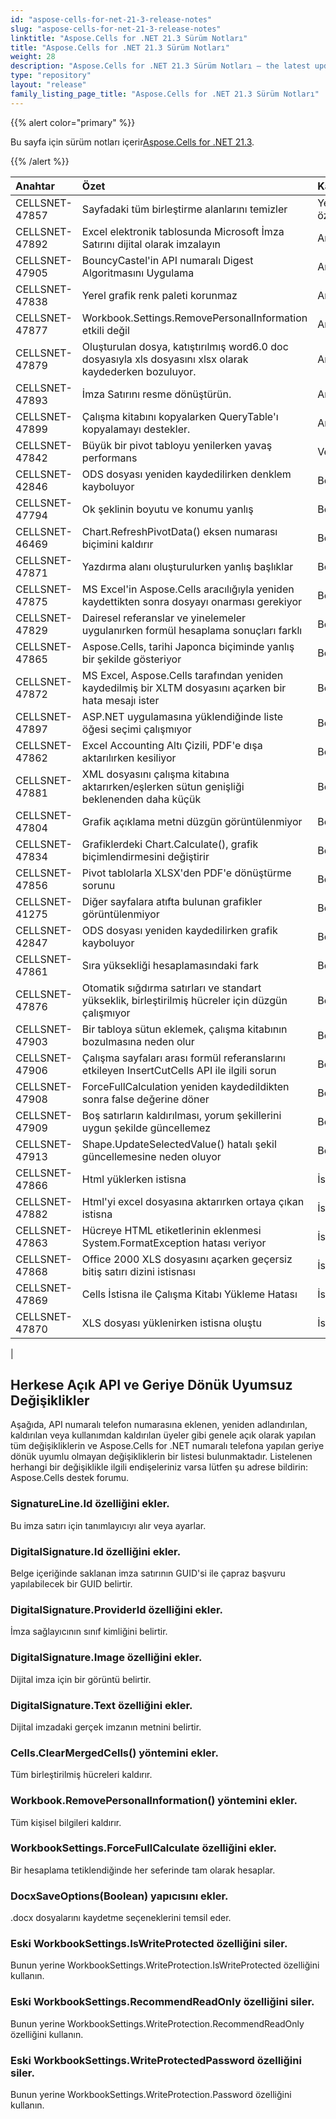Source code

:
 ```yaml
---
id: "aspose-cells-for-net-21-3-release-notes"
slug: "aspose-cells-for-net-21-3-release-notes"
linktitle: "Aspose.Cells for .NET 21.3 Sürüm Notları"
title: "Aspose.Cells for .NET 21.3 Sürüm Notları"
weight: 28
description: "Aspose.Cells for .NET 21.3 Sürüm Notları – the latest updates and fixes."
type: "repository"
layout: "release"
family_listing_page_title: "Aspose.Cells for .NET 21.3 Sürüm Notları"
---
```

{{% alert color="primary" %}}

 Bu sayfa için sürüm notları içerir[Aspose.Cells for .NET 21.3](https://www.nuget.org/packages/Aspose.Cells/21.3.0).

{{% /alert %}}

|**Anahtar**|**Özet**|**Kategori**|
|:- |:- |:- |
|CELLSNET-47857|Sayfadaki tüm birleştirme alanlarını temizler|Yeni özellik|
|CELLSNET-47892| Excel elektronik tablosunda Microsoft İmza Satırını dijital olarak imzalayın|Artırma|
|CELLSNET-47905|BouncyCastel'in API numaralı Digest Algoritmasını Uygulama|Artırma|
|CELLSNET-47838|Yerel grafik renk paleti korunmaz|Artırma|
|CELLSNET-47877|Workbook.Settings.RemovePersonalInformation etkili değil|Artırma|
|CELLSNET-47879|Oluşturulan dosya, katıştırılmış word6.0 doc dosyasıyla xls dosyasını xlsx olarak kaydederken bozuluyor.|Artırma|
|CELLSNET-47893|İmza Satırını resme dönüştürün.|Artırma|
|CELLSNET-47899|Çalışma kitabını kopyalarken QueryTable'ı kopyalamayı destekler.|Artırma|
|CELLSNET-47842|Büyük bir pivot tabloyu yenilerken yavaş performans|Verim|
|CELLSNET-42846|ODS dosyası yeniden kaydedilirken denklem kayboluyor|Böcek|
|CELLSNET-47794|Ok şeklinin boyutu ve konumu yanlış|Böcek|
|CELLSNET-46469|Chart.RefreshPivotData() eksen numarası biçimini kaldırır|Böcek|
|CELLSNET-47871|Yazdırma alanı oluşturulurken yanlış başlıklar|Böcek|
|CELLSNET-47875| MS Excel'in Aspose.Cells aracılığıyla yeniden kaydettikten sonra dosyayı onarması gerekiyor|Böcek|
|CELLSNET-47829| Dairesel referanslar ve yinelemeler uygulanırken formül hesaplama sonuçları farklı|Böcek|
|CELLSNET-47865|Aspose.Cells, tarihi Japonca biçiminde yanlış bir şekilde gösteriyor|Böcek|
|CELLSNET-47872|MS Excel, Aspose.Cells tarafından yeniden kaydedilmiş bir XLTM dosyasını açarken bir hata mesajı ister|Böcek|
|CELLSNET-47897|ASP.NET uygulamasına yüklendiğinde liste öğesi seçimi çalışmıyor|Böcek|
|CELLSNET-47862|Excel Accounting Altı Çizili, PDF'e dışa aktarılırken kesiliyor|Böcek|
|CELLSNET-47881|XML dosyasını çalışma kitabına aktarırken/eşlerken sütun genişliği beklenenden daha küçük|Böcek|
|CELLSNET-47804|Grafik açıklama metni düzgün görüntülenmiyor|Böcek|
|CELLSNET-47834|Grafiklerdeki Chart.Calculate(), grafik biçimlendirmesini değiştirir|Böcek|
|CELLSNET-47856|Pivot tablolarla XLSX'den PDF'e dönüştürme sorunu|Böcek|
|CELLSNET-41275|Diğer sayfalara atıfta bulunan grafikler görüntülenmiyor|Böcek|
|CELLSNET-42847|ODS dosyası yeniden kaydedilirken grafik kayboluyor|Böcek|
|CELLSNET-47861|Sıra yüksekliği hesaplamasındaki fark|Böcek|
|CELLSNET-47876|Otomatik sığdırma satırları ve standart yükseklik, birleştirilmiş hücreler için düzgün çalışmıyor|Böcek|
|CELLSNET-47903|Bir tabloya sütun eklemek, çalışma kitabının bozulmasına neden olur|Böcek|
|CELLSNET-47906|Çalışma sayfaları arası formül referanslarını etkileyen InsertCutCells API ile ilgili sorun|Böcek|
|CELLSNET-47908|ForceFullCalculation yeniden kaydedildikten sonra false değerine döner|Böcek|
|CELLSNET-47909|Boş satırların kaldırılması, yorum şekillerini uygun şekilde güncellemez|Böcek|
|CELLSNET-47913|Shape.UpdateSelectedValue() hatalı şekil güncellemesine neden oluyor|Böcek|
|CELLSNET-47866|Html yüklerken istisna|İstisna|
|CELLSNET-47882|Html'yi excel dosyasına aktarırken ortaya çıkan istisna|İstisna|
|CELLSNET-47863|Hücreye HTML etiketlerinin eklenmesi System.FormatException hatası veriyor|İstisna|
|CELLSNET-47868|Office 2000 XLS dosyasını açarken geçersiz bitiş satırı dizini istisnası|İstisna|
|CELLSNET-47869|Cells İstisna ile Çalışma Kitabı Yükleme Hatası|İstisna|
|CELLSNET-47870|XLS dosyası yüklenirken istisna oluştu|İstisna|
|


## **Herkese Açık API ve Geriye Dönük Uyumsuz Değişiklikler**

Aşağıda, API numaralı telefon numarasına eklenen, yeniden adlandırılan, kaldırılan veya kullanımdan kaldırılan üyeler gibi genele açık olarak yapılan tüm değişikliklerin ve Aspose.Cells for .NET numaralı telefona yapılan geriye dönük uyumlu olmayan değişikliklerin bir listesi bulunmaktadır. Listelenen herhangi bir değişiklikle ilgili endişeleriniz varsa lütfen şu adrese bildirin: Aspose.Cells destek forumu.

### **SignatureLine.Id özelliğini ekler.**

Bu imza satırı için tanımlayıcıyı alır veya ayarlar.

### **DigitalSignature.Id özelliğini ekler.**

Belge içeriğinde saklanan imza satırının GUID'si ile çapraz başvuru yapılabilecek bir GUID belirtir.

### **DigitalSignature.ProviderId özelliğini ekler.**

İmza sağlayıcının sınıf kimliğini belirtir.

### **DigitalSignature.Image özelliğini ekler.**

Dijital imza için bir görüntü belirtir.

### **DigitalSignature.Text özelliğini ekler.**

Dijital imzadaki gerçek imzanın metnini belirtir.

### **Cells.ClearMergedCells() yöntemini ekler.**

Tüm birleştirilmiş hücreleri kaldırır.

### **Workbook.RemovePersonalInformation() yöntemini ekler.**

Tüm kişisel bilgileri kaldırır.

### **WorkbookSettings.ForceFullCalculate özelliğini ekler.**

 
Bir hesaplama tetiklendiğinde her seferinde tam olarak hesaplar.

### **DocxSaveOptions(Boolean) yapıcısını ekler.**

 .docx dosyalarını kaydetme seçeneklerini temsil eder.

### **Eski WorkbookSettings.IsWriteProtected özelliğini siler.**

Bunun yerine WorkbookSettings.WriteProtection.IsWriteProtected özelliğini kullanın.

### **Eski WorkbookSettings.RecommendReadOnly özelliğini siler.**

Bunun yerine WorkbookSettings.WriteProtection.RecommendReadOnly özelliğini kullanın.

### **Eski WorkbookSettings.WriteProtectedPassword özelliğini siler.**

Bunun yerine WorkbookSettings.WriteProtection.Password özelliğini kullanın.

━━━━━━

*Exercise requirements:* In the records above, locate each line with the word "Chart". Copy all such lines.

*Answer for the task:*
|CELLSNET-46469|Chart.RefreshPivotData() eksen numarası biçimini kaldırır|Böcek|
|CELLSNET-47834|Grafiklerdeki Chart.Calculate(), grafik biçimlendirmesini değiştirir|Böcek|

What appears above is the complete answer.